*** Data in this exercise
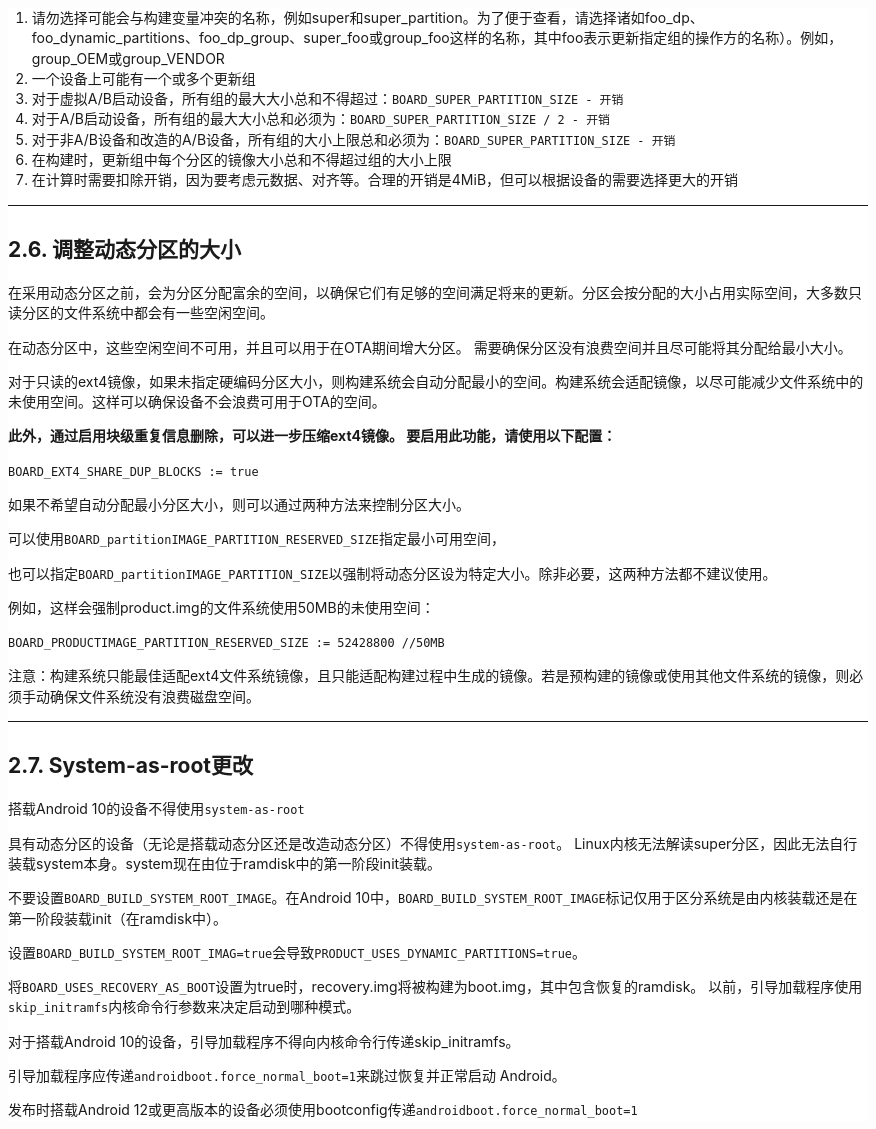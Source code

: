 1. 请勿选择可能会与构建变量冲突的名称，例如super和super_partition。为了便于查看，请选择诸如foo_dp、foo_dynamic_partitions、foo_dp_group、super_foo或group_foo这样的名称，其中foo表示更新指定组的操作方的名称）。例如，group_OEM或group_VENDOR
2. 一个设备上可能有一个或多个更新组
3. 对于虚拟A/B启动设备，所有组的最大大小总和不得超过：`BOARD_SUPER_PARTITION_SIZE - 开销`
4. 对于A/B启动设备，所有组的最大大小总和必须为：`BOARD_SUPER_PARTITION_SIZE / 2 - 开销`
5. 对于非A/B设备和改造的A/B设备，所有组的大小上限总和必须为：`BOARD_SUPER_PARTITION_SIZE - 开销`
6. 在构建时，更新组中每个分区的镜像大小总和不得超过组的大小上限
7. 在计算时需要扣除开销，因为要考虑元数据、对齐等。合理的开销是4MiB，但可以根据设备的需要选择更大的开销

***

## 2.6. 调整动态分区的大小

在采用动态分区之前，会为分区分配富余的空间，以确保它们有足够的空间满足将来的更新。分区会按分配的大小占用实际空间，大多数只读分区的文件系统中都会有一些空闲空间。

在动态分区中，这些空闲空间不可用，并且可以用于在OTA期间增大分区。 需要确保分区没有浪费空间并且尽可能将其分配给最小大小。

对于只读的ext4镜像，如果未指定硬编码分区大小，则构建系统会自动分配最小的空间。构建系统会适配镜像，以尽可能减少文件系统中的未使用空间。这样可以确保设备不会浪费可用于OTA的空间。

**此外，通过启用块级重复信息删除，可以进一步压缩ext4镜像。 要启用此功能，请使用以下配置：**

`BOARD_EXT4_SHARE_DUP_BLOCKS := true`

如果不希望自动分配最小分区大小，则可以通过两种方法来控制分区大小。 

可以使用`BOARD_partitionIMAGE_PARTITION_RESERVED_SIZE`指定最小可用空间，

也可以指定`BOARD_partitionIMAGE_PARTITION_SIZE`以强制将动态分区设为特定大小。除非必要，这两种方法都不建议使用。

例如，这样会强制product.img的文件系统使用50MB的未使用空间：

`BOARD_PRODUCTIMAGE_PARTITION_RESERVED_SIZE := 52428800 //50MB`


注意：构建系统只能最佳适配ext4文件系统镜像，且只能适配构建过程中生成的镜像。若是预构建的镜像或使用其他文件系统的镜像，则必须手动确保文件系统没有浪费磁盘空间。

***

## 2.7. System-as-root更改

搭载Android 10的设备不得使用`system-as-root`

具有动态分区的设备（无论是搭载动态分区还是改造动态分区）不得使用`system-as-root`。 Linux内核无法解读super分区，因此无法自行装载system本身。system现在由位于ramdisk中的第一阶段init装载。

不要设置`BOARD_BUILD_SYSTEM_ROOT_IMAGE`。在Android 10中，`BOARD_BUILD_SYSTEM_ROOT_IMAGE`标记仅用于区分系统是由内核装载还是在第一阶段装载init（在ramdisk中）。

设置`BOARD_BUILD_SYSTEM_ROOT_IMAG=true`会导致`PRODUCT_USES_DYNAMIC_PARTITIONS=true`。

将`BOARD_USES_RECOVERY_AS_BOOT`设置为true时，recovery.img将被构建为boot.img，其中包含恢复的ramdisk。 以前，引导加载程序使用`skip_initramfs`内核命令行参数来决定启动到哪种模式。

对于搭载Android 10的设备，引导加载程序不得向内核命令行传递skip_initramfs。

引导加载程序应传递`androidboot.force_normal_boot=1`来跳过恢复并正常启动 Android。

发布时搭载Android 12或更高版本的设备必须使用bootconfig传递`androidboot.force_normal_boot=1`

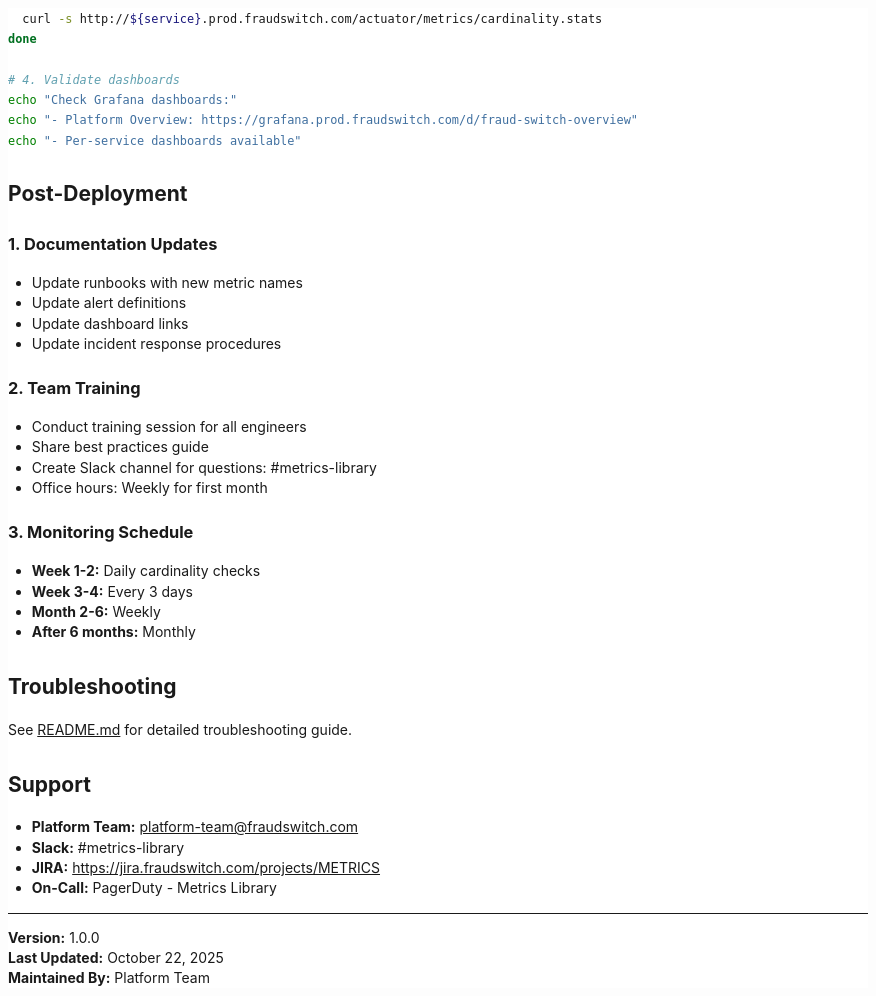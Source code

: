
 ```bash
  curl -s http://${service}.prod.fraudswitch.com/actuator/metrics/cardinality.stats
done

# 4. Validate dashboards
echo "Check Grafana dashboards:"
echo "- Platform Overview: https://grafana.prod.fraudswitch.com/d/fraud-switch-overview"
echo "- Per-service dashboards available"
```

## Post-Deployment

### 1. Documentation Updates

- Update runbooks with new metric names
- Update alert definitions
- Update dashboard links
- Update incident response procedures

### 2. Team Training

- Conduct training session for all engineers
- Share best practices guide
- Create Slack channel for questions: #metrics-library
- Office hours: Weekly for first month

### 3. Monitoring Schedule

- **Week 1-2:** Daily cardinality checks
- **Week 3-4:** Every 3 days
- **Month 2-6:** Weekly
- **After 6 months:** Monthly

## Troubleshooting

See [README.md](./README.md#troubleshooting) for detailed troubleshooting guide.

## Support

- **Platform Team:** platform-team@fraudswitch.com
- **Slack:** #metrics-library
- **JIRA:** https://jira.fraudswitch.com/projects/METRICS
- **On-Call:** PagerDuty - Metrics Library

---

**Version:** 1.0.0  
**Last Updated:** October 22, 2025  
**Maintained By:** Platform Team
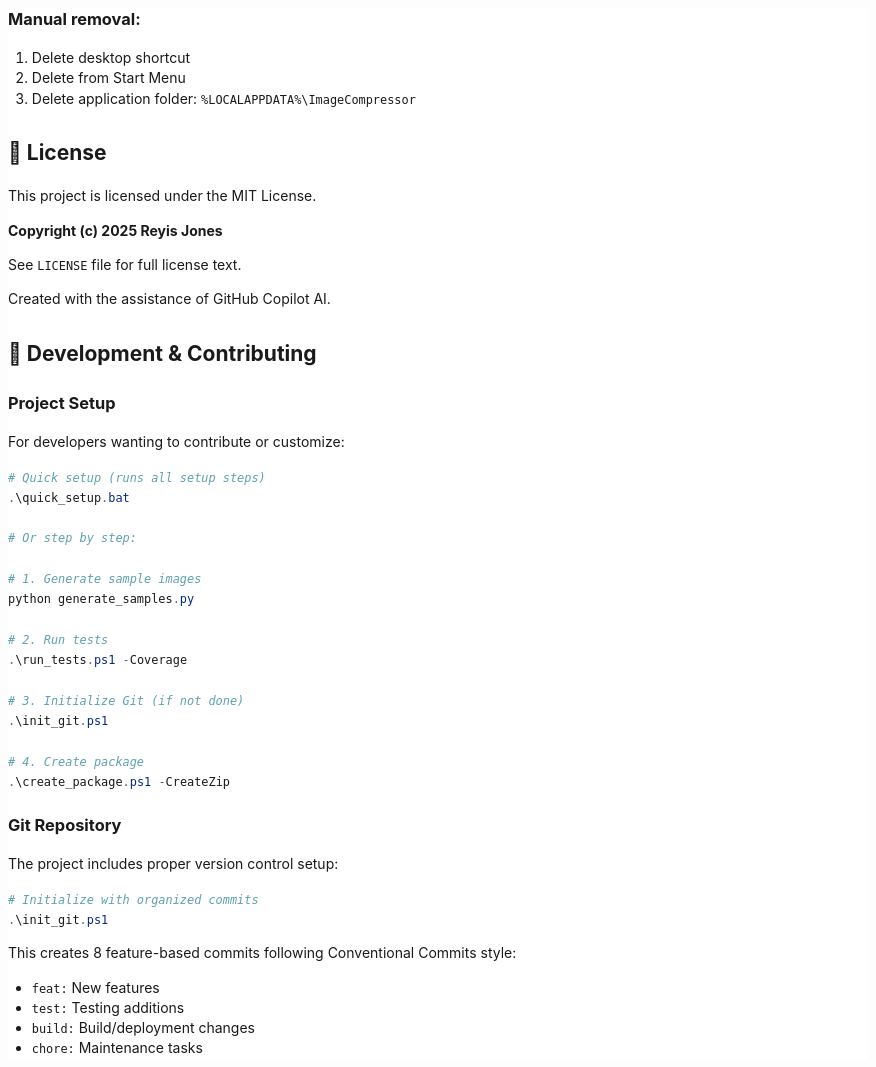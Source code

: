 ### Manual removal:
1. Delete desktop shortcut
2. Delete from Start Menu
3. Delete application folder: `%LOCALAPPDATA%\ImageCompressor`

## 📝 License

This project is licensed under the MIT License.

**Copyright (c) 2025 Reyis Jones**

See `LICENSE` file for full license text.

Created with the assistance of GitHub Copilot AI.

## 🔧 Development & Contributing

### Project Setup

For developers wanting to contribute or customize:

```powershell
# Quick setup (runs all setup steps)
.\quick_setup.bat

# Or step by step:

# 1. Generate sample images
python generate_samples.py

# 2. Run tests
.\run_tests.ps1 -Coverage

# 3. Initialize Git (if not done)
.\init_git.ps1

# 4. Create package
.\create_package.ps1 -CreateZip
```

### Git Repository

The project includes proper version control setup:

```powershell
# Initialize with organized commits
.\init_git.ps1
```

This creates 8 feature-based commits following Conventional Commits style:
- `feat:` New features
- `test:` Testing additions
- `build:` Build/deployment changes
- `chore:` Maintenance tasks
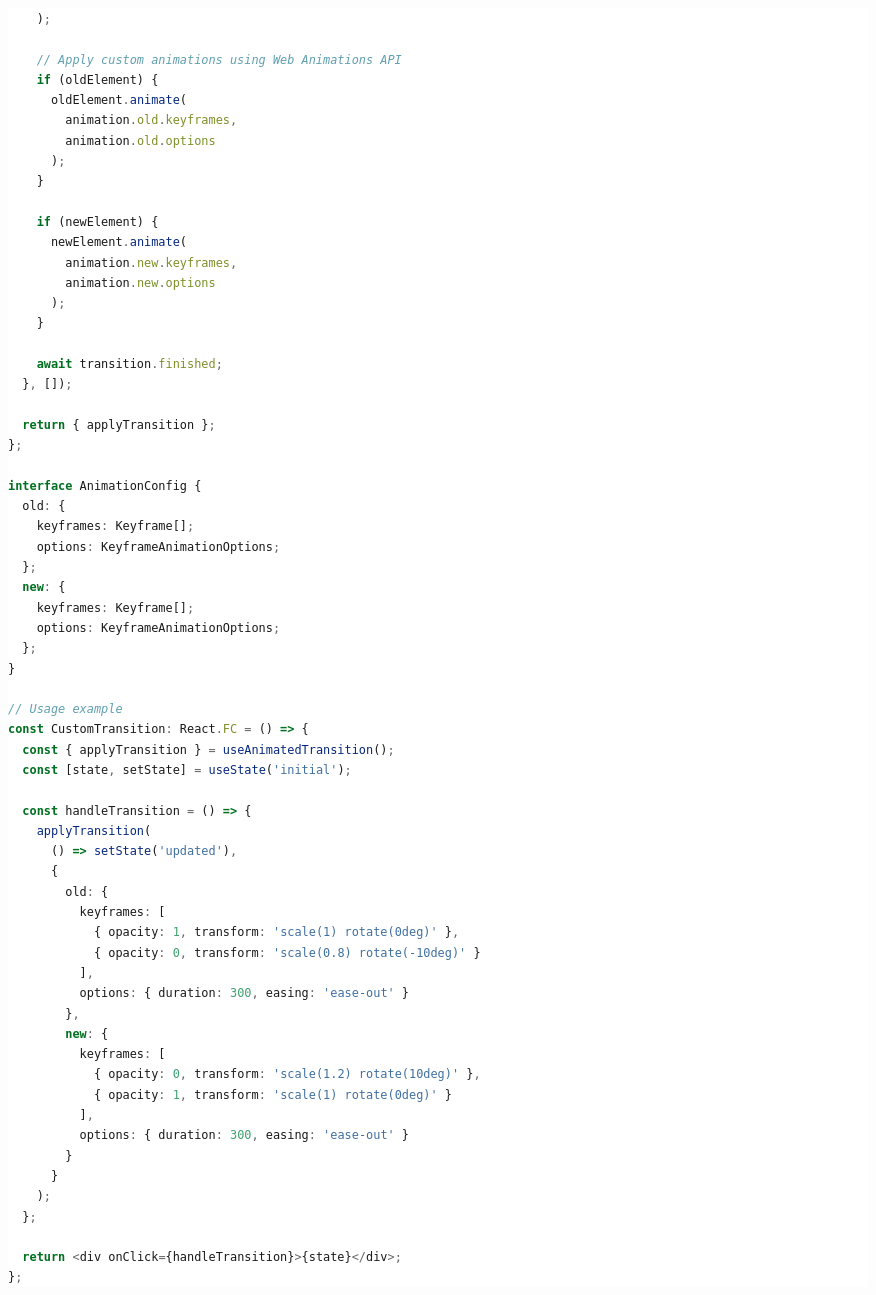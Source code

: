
 ```typescript
    );

    // Apply custom animations using Web Animations API
    if (oldElement) {
      oldElement.animate(
        animation.old.keyframes,
        animation.old.options
      );
    }

    if (newElement) {
      newElement.animate(
        animation.new.keyframes,
        animation.new.options
      );
    }

    await transition.finished;
  }, []);

  return { applyTransition };
};

interface AnimationConfig {
  old: {
    keyframes: Keyframe[];
    options: KeyframeAnimationOptions;
  };
  new: {
    keyframes: Keyframe[];
    options: KeyframeAnimationOptions;
  };
}

// Usage example
const CustomTransition: React.FC = () => {
  const { applyTransition } = useAnimatedTransition();
  const [state, setState] = useState('initial');

  const handleTransition = () => {
    applyTransition(
      () => setState('updated'),
      {
        old: {
          keyframes: [
            { opacity: 1, transform: 'scale(1) rotate(0deg)' },
            { opacity: 0, transform: 'scale(0.8) rotate(-10deg)' }
          ],
          options: { duration: 300, easing: 'ease-out' }
        },
        new: {
          keyframes: [
            { opacity: 0, transform: 'scale(1.2) rotate(10deg)' },
            { opacity: 1, transform: 'scale(1) rotate(0deg)' }
          ],
          options: { duration: 300, easing: 'ease-out' }
        }
      }
    );
  };

  return <div onClick={handleTransition}>{state}</div>;
};
```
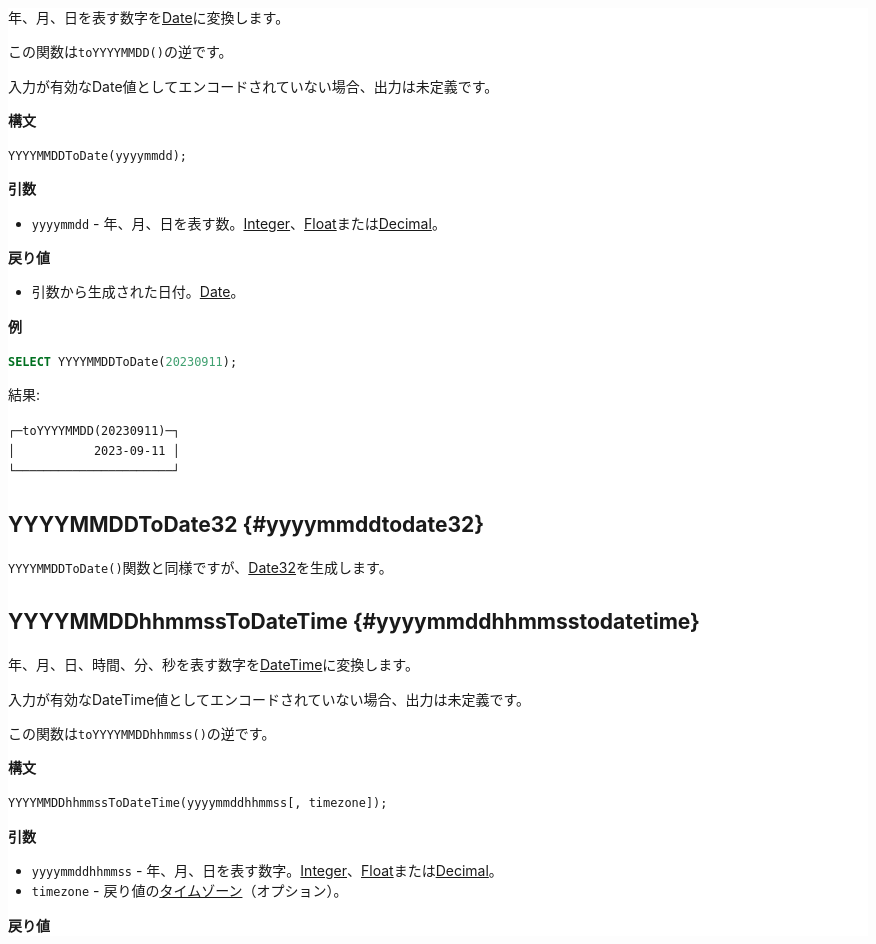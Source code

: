 年、月、日を表す数字を[Date](../data-types/date.md)に変換します。

この関数は`toYYYYMMDD()`の逆です。

入力が有効なDate値としてエンコードされていない場合、出力は未定義です。

**構文**

```sql
YYYYMMDDToDate(yyyymmdd);
```

**引数**

- `yyyymmdd` - 年、月、日を表す数。[Integer](../data-types/int-uint.md)、[Float](../data-types/float.md)または[Decimal](../data-types/decimal.md)。

**戻り値**

- 引数から生成された日付。[Date](../data-types/date.md)。

**例**

```sql
SELECT YYYYMMDDToDate(20230911);
```

結果:

```response
┌─toYYYYMMDD(20230911)─┐
│           2023-09-11 │
└──────────────────────┘
```
## YYYYMMDDToDate32 {#yyyymmddtodate32}

`YYYYMMDDToDate()`関数と同様ですが、[Date32](../data-types/date32.md)を生成します。
## YYYYMMDDhhmmssToDateTime {#yyyymmddhhmmsstodatetime}

年、月、日、時間、分、秒を表す数字を[DateTime](../data-types/datetime.md)に変換します。

入力が有効なDateTime値としてエンコードされていない場合、出力は未定義です。

この関数は`toYYYYMMDDhhmmss()`の逆です。

**構文**

```sql
YYYYMMDDhhmmssToDateTime(yyyymmddhhmmss[, timezone]);
```

**引数**

- `yyyymmddhhmmss` - 年、月、日を表す数字。[Integer](../data-types/int-uint.md)、[Float](../data-types/float.md)または[Decimal](../data-types/decimal.md)。
- `timezone` - 戻り値の[タイムゾーン](../../operations/server-configuration-parameters/settings.md#timezone)（オプション）。

**戻り値**
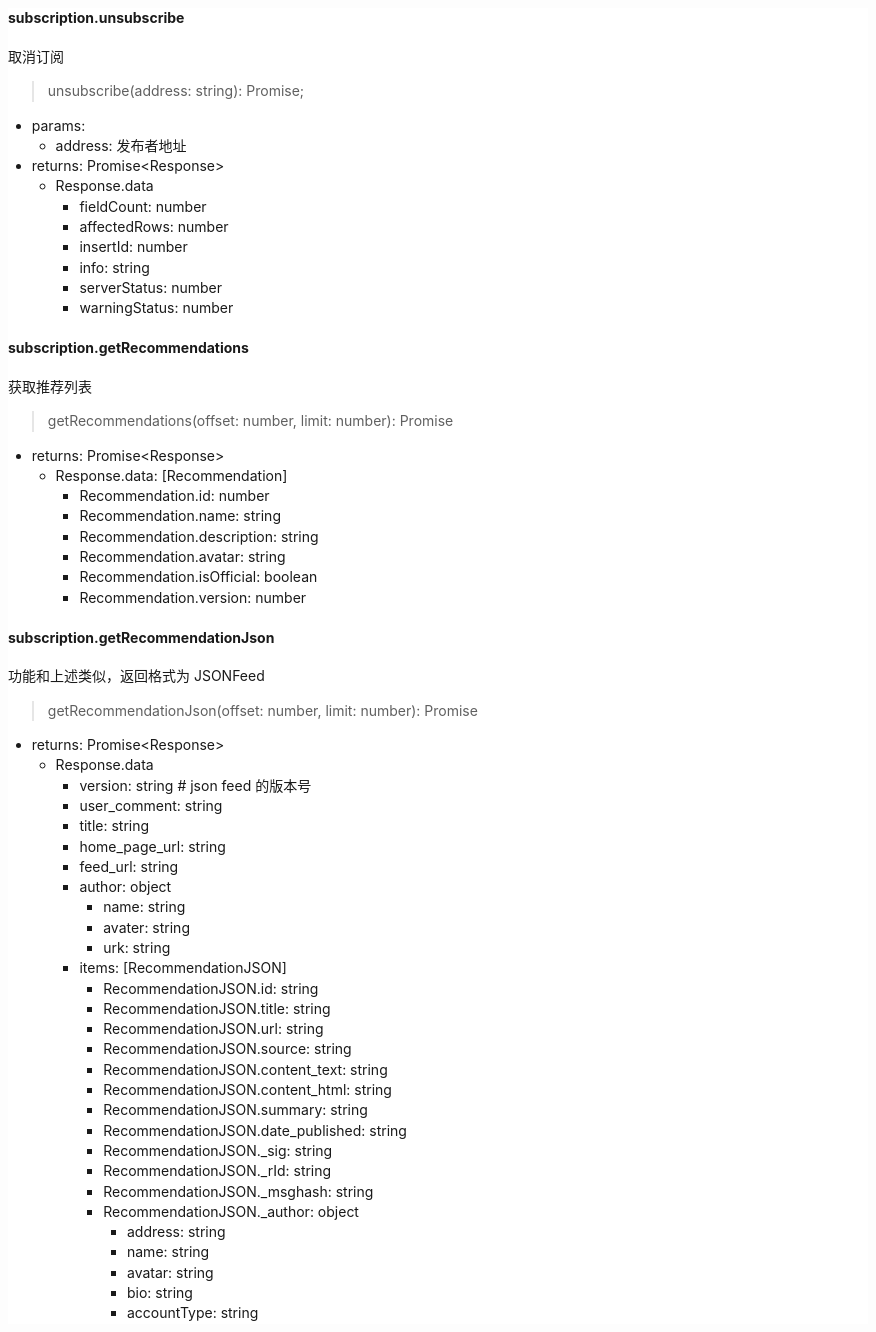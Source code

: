 #### subscription.unsubscribe

取消订阅

> unsubscribe(address: string): Promise;

- params:
  - address: 发布者地址
- returns: Promise<Response\>
  - Response.data
    - fieldCount: number
    - affectedRows: number
    - insertId: number
    - info: string
    - serverStatus: number
    - warningStatus: number

#### subscription.getRecommendations

获取推荐列表

> getRecommendations(offset: number, limit: number): Promise

- returns: Promise<Response\>
  - Response.data: [Recommendation]
    - Recommendation.id: number
    - Recommendation.name: string
    - Recommendation.description: string
    - Recommendation.avatar: string
    - Recommendation.isOfficial: boolean
    - Recommendation.version: number

#### subscription.getRecommendationJson

功能和上述类似，返回格式为 JSONFeed

> getRecommendationJson(offset: number, limit: number): Promise

- returns: Promise<Response\>
  - Response.data
    - version: string # json feed 的版本号
    - user_comment: string
    - title: string
    - home_page_url: string
    - feed_url: string
    - author: object
      - name: string
      - avater: string
      - urk: string
    - items: [RecommendationJSON]
      - RecommendationJSON.id: string
      - RecommendationJSON.title: string
      - RecommendationJSON.url: string
      - RecommendationJSON.source: string
      - RecommendationJSON.content_text: string
      - RecommendationJSON.content_html: string
      - RecommendationJSON.summary: string
      - RecommendationJSON.date_published: string
      - RecommendationJSON._sig: string
      - RecommendationJSON._rId: string
      - RecommendationJSON._msghash: string
      - RecommendationJSON._author: object
        - address: string
        - name: string
        - avatar: string
        - bio: string
        - accountType: string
******
> Requirement: Transcribe the entries from their first line to the line that holds "例如，这样会强制product.img的文件系统使用50MB的未使用空间：", both included, and skip every picture.

> Output of the task:
Source code

: 1. 请勿选择可能会与构建变量冲突的名称，例如super和super_partition。为了便于查看，请选择诸如foo_dp、foo_dynamic_partitions、foo_dp_group、super_foo或group_foo这样的名称，其中foo表示更新指定组的操作方的名称）。例如，group_OEM或group_VENDOR
2. 一个设备上可能有一个或多个更新组
3. 对于虚拟A/B启动设备，所有组的最大大小总和不得超过：`BOARD_SUPER_PARTITION_SIZE - 开销`
4. 对于A/B启动设备，所有组的最大大小总和必须为：`BOARD_SUPER_PARTITION_SIZE / 2 - 开销`
5. 对于非A/B设备和改造的A/B设备，所有组的大小上限总和必须为：`BOARD_SUPER_PARTITION_SIZE - 开销`
6. 在构建时，更新组中每个分区的镜像大小总和不得超过组的大小上限
7. 在计算时需要扣除开销，因为要考虑元数据、对齐等。合理的开销是4MiB，但可以根据设备的需要选择更大的开销

***

## 2.6. 调整动态分区的大小

在采用动态分区之前，会为分区分配富余的空间，以确保它们有足够的空间满足将来的更新。分区会按分配的大小占用实际空间，大多数只读分区的文件系统中都会有一些空闲空间。

在动态分区中，这些空闲空间不可用，并且可以用于在OTA期间增大分区。 需要确保分区没有浪费空间并且尽可能将其分配给最小大小。

对于只读的ext4镜像，如果未指定硬编码分区大小，则构建系统会自动分配最小的空间。构建系统会适配镜像，以尽可能减少文件系统中的未使用空间。这样可以确保设备不会浪费可用于OTA的空间。

**此外，通过启用块级重复信息删除，可以进一步压缩ext4镜像。 要启用此功能，请使用以下配置：**

`BOARD_EXT4_SHARE_DUP_BLOCKS := true`

如果不希望自动分配最小分区大小，则可以通过两种方法来控制分区大小。 

可以使用`BOARD_partitionIMAGE_PARTITION_RESERVED_SIZE`指定最小可用空间，

也可以指定`BOARD_partitionIMAGE_PARTITION_SIZE`以强制将动态分区设为特定大小。除非必要，这两种方法都不建议使用。

例如，这样会强制product.img的文件系统使用50MB的未使用空间：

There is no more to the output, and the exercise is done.